• _Exercise aim_:
From the records below, count the lines containing the word "misses" and give only that number.

Dataset entries Block Start

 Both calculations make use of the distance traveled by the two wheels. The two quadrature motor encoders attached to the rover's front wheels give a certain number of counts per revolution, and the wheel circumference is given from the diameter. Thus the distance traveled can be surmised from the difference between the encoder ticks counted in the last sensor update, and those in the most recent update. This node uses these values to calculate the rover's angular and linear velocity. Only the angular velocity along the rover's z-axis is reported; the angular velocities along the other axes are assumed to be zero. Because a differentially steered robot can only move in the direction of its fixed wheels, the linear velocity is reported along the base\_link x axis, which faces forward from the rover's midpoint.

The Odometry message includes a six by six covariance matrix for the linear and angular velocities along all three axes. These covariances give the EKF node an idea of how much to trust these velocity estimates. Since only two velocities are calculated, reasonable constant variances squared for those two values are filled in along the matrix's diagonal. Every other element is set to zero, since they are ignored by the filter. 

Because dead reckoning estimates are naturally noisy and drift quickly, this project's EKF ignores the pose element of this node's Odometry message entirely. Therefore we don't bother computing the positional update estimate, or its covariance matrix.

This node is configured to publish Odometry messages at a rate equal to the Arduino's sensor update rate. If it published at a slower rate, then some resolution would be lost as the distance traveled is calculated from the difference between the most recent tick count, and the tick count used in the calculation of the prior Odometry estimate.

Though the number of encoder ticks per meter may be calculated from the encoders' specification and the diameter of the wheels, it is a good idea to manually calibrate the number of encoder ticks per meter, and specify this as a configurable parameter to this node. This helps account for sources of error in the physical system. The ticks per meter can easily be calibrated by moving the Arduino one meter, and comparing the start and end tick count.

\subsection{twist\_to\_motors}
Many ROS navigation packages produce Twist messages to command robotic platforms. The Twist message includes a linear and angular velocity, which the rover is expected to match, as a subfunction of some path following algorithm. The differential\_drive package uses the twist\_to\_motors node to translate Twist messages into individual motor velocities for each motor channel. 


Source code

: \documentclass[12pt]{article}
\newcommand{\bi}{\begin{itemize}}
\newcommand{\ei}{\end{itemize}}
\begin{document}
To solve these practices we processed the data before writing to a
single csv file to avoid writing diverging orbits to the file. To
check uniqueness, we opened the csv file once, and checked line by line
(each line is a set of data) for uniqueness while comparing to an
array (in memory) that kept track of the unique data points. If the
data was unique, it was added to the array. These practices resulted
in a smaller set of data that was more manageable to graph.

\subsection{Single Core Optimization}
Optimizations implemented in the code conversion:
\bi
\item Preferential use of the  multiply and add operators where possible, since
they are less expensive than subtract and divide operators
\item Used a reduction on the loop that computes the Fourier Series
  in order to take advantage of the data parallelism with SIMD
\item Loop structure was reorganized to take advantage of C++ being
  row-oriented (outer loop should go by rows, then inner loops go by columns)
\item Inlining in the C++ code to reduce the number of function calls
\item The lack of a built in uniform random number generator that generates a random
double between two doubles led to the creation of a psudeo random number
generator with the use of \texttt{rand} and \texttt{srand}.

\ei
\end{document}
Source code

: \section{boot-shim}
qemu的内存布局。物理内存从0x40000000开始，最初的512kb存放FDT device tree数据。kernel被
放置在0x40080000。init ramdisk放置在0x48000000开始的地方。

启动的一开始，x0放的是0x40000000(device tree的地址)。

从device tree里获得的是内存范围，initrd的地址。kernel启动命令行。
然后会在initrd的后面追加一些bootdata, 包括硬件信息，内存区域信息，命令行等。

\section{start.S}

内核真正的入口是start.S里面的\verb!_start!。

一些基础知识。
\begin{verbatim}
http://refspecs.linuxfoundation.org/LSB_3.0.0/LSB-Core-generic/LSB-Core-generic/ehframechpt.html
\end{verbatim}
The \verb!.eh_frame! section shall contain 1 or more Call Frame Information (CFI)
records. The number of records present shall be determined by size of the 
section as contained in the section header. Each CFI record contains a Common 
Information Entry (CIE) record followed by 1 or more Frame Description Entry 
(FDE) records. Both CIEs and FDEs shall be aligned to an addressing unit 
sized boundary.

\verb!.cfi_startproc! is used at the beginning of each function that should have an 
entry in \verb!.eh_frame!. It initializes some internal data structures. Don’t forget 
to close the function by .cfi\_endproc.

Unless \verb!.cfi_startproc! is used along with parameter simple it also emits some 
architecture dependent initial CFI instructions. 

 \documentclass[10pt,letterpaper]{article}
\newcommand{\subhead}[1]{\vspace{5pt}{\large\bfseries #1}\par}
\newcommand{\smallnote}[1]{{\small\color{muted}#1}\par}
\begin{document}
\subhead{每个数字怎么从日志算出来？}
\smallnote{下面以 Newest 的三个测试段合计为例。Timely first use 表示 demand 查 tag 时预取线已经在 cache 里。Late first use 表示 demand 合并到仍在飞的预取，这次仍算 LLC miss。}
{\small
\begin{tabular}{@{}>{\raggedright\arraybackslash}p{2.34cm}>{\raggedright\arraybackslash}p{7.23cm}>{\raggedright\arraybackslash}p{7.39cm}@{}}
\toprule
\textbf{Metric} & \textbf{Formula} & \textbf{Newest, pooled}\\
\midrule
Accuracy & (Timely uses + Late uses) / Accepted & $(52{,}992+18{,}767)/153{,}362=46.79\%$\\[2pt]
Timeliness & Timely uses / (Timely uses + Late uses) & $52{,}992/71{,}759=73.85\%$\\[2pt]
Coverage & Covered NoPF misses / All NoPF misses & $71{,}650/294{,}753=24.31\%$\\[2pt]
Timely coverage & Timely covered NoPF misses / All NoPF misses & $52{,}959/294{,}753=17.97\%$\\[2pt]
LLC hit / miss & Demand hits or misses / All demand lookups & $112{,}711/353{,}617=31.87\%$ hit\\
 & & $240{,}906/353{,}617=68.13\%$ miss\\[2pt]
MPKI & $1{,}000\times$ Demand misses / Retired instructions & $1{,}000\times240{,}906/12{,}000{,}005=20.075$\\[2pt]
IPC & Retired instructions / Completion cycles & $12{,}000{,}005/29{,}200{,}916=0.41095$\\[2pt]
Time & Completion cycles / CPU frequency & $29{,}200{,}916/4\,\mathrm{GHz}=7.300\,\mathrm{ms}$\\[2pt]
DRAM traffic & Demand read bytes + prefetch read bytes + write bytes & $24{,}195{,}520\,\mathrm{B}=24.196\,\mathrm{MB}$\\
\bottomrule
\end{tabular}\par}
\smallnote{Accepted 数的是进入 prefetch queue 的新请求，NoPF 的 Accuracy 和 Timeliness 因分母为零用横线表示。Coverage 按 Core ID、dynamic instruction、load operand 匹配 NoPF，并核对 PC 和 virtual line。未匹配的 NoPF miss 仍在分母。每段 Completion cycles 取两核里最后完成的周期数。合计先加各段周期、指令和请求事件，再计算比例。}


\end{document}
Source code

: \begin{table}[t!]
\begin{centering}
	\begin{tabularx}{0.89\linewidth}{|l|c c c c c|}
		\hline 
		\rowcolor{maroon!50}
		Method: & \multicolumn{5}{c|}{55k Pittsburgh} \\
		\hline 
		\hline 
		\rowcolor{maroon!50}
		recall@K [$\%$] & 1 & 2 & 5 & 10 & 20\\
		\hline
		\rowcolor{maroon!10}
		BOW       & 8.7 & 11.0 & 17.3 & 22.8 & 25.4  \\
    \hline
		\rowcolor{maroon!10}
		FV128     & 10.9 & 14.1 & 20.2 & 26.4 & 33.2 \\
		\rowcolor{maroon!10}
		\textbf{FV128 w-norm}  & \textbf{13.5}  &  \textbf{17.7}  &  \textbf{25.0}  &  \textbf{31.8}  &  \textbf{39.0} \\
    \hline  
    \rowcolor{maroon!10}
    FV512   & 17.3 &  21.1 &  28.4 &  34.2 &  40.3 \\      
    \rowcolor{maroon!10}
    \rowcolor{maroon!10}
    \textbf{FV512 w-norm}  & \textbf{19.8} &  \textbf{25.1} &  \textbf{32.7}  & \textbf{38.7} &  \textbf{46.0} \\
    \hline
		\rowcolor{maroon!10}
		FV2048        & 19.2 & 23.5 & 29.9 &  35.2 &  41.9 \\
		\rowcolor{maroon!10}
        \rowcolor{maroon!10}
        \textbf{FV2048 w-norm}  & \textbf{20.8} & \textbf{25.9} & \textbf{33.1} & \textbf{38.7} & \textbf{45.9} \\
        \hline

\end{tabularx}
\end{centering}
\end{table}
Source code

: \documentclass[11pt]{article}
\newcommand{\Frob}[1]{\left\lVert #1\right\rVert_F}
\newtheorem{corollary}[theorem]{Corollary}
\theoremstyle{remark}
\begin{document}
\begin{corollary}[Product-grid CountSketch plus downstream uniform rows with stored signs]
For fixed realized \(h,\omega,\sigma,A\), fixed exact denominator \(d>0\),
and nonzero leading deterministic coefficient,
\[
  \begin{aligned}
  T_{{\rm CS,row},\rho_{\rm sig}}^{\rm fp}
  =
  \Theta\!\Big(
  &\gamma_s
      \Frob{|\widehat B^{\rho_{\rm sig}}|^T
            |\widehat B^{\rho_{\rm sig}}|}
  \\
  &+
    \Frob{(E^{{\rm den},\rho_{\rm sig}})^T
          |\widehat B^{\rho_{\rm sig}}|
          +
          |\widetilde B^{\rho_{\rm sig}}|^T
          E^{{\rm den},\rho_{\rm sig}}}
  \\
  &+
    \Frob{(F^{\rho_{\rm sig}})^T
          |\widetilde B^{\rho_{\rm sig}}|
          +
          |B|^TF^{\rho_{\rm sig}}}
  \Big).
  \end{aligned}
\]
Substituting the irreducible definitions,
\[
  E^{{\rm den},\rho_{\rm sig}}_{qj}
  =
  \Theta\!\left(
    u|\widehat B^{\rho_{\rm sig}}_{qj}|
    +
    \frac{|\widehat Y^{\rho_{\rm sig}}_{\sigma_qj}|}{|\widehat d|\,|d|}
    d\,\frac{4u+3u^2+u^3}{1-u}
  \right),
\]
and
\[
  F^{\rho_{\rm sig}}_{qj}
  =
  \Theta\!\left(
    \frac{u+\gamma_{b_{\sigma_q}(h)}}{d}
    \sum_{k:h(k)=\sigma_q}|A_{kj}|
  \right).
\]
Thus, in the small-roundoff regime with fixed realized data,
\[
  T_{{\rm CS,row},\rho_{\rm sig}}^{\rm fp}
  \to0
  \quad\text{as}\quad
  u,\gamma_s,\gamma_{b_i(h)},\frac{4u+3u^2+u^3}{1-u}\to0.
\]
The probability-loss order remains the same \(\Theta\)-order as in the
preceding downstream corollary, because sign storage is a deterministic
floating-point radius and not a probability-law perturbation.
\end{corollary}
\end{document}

Dataset entries Block End

• _Result_:
4